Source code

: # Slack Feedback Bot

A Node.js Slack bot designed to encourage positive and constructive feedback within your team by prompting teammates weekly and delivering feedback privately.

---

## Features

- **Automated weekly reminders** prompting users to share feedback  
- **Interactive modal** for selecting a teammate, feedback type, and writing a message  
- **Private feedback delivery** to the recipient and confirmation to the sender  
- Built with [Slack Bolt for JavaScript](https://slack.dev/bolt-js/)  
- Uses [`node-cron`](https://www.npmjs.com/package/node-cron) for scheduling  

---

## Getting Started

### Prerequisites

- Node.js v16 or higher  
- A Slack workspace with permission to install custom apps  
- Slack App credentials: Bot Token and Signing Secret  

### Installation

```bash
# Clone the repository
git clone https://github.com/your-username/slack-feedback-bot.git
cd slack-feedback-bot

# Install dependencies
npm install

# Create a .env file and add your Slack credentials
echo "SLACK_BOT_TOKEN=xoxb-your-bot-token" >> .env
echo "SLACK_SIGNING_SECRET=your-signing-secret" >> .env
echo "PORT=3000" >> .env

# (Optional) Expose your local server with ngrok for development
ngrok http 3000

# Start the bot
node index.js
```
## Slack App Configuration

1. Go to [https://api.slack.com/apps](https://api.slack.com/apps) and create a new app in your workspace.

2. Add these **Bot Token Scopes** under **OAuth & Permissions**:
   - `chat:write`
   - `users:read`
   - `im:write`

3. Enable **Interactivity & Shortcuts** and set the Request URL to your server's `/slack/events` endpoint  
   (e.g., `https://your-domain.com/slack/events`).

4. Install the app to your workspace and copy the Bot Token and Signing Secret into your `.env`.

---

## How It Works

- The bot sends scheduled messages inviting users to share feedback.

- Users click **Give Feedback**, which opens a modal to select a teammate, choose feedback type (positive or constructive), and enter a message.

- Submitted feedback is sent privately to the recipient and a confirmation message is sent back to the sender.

* * *

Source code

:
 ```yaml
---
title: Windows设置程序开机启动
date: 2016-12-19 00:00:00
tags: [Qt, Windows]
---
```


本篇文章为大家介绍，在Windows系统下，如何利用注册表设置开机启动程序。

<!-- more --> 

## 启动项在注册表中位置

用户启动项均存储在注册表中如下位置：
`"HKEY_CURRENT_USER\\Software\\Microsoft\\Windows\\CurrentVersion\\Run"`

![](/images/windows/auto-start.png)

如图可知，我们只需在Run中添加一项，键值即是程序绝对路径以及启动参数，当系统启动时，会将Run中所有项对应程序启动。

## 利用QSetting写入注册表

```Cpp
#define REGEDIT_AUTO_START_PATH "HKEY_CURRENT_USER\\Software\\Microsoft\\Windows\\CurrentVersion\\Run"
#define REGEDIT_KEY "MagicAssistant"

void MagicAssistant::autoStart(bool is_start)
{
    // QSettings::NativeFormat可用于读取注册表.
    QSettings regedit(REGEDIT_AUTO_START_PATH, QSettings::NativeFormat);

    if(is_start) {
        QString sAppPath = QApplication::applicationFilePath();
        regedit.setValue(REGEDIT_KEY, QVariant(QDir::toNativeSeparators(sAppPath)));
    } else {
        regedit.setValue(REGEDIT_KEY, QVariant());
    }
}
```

--

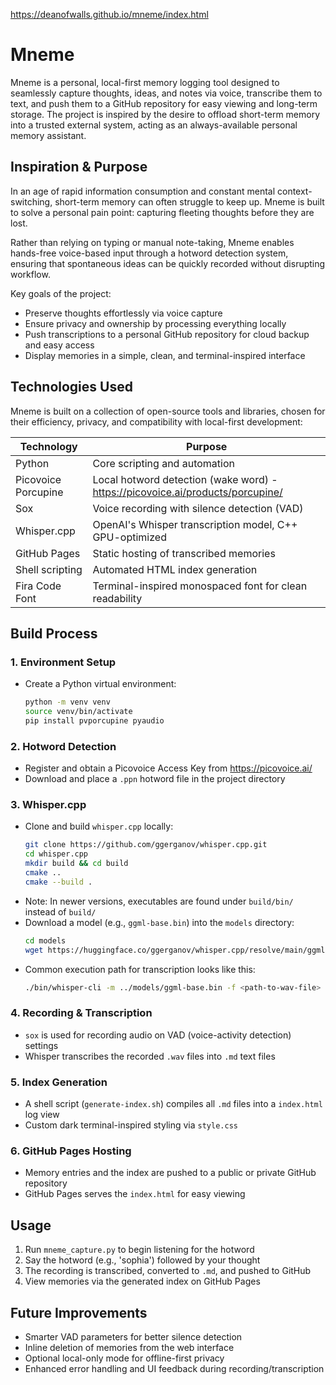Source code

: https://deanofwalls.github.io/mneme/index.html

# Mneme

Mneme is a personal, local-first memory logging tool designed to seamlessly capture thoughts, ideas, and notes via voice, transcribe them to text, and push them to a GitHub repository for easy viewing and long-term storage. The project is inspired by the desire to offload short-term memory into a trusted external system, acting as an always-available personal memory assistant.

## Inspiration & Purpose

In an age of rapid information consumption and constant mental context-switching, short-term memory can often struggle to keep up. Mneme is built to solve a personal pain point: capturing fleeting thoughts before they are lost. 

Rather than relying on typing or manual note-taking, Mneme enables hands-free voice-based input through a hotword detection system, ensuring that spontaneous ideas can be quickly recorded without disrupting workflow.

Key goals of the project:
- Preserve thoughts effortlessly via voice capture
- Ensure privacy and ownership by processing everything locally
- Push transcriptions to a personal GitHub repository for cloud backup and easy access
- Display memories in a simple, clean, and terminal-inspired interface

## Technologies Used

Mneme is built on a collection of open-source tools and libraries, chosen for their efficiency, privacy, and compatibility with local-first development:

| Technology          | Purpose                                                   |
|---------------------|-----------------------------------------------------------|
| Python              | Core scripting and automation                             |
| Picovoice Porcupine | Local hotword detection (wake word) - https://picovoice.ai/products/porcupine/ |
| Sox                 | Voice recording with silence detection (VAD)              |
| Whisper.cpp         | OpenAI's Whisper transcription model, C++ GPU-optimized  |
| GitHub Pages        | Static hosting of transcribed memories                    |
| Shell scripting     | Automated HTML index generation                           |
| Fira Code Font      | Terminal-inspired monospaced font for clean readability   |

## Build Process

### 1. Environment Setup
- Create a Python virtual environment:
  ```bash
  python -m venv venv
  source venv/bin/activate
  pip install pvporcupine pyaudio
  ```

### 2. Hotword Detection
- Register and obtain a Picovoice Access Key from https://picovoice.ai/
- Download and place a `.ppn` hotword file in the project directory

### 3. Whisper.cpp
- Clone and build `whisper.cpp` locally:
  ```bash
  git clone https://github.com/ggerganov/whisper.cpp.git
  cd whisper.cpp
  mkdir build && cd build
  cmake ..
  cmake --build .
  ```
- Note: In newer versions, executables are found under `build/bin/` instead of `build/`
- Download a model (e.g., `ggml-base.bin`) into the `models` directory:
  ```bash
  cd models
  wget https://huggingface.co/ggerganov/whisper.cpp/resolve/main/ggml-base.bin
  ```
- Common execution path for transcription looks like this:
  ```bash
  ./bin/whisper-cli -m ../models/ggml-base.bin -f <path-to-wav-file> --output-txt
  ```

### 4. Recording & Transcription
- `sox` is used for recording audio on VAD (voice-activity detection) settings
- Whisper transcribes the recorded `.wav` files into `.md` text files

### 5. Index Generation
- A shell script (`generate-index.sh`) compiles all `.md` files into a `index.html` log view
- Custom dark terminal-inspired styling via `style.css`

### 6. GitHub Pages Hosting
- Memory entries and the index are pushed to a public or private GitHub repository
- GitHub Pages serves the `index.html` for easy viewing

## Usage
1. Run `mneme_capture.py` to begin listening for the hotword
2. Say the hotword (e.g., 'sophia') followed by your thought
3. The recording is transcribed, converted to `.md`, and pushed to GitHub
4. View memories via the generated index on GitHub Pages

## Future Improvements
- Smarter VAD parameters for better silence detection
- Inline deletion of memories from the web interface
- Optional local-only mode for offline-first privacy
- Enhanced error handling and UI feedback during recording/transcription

HOW TO COMPLETE THIS TASK – Scan the records for lines with the word "under". Report how many, with no other words.

EXERCISE OUTPUT – 2